Reproduce each line from the first in the data through the line that contains "Ralph was educated" exactly; give nothing else.

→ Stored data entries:
┌────────

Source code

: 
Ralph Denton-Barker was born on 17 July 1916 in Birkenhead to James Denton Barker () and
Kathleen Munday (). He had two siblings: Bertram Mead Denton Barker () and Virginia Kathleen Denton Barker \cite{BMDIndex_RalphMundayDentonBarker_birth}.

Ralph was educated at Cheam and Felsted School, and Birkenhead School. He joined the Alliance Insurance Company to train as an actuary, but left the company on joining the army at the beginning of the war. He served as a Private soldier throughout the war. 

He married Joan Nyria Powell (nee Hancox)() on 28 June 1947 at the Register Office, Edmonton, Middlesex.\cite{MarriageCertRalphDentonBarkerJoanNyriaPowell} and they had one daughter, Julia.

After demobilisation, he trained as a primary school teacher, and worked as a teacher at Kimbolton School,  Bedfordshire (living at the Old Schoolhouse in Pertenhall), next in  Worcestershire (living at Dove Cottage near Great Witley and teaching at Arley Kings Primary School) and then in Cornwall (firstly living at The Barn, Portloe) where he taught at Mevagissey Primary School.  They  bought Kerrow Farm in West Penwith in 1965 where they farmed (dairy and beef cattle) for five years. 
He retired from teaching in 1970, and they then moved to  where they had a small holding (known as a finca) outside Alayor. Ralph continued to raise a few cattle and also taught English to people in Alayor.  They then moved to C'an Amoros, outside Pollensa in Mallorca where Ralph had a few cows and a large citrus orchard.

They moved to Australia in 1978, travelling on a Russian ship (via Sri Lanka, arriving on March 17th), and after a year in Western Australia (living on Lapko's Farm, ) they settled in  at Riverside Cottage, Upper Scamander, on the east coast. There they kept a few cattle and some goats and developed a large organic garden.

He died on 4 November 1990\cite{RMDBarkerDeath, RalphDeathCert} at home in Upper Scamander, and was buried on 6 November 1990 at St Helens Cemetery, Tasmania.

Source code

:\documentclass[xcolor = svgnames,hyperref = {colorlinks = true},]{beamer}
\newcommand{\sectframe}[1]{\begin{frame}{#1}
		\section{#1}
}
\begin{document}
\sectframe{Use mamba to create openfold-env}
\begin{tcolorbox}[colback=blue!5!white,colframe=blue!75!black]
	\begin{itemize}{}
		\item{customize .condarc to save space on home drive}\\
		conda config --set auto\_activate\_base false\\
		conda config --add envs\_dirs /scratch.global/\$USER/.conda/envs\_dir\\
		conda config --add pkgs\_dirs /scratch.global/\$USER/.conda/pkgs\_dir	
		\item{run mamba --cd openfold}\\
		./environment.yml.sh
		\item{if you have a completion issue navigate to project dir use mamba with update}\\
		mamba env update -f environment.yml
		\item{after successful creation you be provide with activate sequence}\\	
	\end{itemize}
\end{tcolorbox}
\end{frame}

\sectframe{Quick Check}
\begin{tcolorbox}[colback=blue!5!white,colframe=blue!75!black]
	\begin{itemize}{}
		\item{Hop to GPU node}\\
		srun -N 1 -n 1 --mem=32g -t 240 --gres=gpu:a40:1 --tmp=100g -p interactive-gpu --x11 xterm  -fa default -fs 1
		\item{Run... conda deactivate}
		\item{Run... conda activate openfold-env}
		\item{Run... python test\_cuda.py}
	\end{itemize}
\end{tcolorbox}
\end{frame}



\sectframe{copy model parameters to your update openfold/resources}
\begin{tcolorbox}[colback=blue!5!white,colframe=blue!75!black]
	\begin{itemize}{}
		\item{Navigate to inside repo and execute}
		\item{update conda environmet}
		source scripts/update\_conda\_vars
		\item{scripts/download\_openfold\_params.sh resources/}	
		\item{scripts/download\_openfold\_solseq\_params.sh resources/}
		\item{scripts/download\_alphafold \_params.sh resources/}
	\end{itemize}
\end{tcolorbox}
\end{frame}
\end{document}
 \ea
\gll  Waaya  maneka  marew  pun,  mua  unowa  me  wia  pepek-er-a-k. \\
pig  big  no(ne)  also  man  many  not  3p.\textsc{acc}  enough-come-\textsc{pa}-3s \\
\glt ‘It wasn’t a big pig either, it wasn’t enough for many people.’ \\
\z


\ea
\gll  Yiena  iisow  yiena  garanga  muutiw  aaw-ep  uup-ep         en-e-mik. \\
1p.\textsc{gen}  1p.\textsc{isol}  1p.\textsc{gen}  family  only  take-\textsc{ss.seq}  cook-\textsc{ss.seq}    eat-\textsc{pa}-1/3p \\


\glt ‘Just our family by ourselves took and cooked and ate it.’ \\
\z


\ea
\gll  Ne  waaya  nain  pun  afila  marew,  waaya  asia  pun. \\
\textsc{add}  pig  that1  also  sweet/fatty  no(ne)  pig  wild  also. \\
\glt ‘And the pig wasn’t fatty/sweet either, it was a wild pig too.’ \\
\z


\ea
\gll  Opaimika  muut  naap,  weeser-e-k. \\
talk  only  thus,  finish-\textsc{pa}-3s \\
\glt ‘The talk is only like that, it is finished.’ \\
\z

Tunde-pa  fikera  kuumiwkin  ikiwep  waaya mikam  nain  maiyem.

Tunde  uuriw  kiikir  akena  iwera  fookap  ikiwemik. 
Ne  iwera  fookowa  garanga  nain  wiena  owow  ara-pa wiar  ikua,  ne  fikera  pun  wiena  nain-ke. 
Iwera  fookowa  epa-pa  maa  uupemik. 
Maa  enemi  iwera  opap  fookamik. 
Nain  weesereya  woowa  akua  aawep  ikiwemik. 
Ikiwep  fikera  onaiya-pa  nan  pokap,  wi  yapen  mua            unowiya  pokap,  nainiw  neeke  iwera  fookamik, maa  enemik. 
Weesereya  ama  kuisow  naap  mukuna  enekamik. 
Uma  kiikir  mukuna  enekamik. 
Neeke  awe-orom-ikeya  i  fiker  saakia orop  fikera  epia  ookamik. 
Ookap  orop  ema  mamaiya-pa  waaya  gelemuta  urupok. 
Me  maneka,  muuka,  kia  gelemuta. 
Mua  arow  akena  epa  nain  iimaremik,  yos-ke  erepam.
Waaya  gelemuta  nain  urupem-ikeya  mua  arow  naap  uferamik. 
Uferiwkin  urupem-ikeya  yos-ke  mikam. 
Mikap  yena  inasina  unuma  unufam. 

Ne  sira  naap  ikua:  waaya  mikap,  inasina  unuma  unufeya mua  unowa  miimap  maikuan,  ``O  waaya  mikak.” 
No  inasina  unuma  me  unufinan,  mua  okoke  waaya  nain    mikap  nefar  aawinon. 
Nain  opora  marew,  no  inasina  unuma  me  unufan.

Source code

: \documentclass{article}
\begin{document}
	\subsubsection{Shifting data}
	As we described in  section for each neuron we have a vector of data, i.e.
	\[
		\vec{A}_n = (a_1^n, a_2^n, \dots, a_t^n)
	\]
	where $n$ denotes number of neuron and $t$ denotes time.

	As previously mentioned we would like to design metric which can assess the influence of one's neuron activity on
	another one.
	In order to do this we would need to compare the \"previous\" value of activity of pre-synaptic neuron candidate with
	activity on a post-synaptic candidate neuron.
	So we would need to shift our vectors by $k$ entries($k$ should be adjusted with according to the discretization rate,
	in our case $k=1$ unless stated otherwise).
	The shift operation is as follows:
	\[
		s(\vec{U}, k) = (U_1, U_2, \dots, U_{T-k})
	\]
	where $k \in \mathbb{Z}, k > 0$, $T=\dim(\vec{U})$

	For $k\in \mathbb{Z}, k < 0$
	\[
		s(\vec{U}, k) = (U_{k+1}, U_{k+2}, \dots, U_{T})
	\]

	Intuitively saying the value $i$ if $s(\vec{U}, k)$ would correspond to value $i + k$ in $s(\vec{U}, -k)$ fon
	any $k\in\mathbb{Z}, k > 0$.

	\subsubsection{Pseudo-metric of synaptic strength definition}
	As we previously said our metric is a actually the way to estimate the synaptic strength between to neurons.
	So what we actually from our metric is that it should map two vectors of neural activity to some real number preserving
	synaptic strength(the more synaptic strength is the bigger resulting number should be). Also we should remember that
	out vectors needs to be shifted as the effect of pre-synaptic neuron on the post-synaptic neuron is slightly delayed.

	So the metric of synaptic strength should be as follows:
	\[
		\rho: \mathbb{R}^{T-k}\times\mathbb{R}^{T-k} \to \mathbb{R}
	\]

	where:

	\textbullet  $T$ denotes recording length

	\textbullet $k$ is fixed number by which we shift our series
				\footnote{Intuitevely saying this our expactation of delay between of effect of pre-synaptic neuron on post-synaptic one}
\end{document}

└────────

→ Answer to this exercise:
Source code

: 
Ralph Denton-Barker was born on 17 July 1916 in Birkenhead to James Denton Barker () and
Kathleen Munday (). He had two siblings: Bertram Mead Denton Barker () and Virginia Kathleen Denton Barker \cite{BMDIndex_RalphMundayDentonBarker_birth}.

Ralph was educated at Cheam and Felsted School, and Birkenhead School. He joined the Alliance Insurance Company to train as an actuary, but left the company on joining the army at the beginning of the war. He served as a Private soldier throughout the war. 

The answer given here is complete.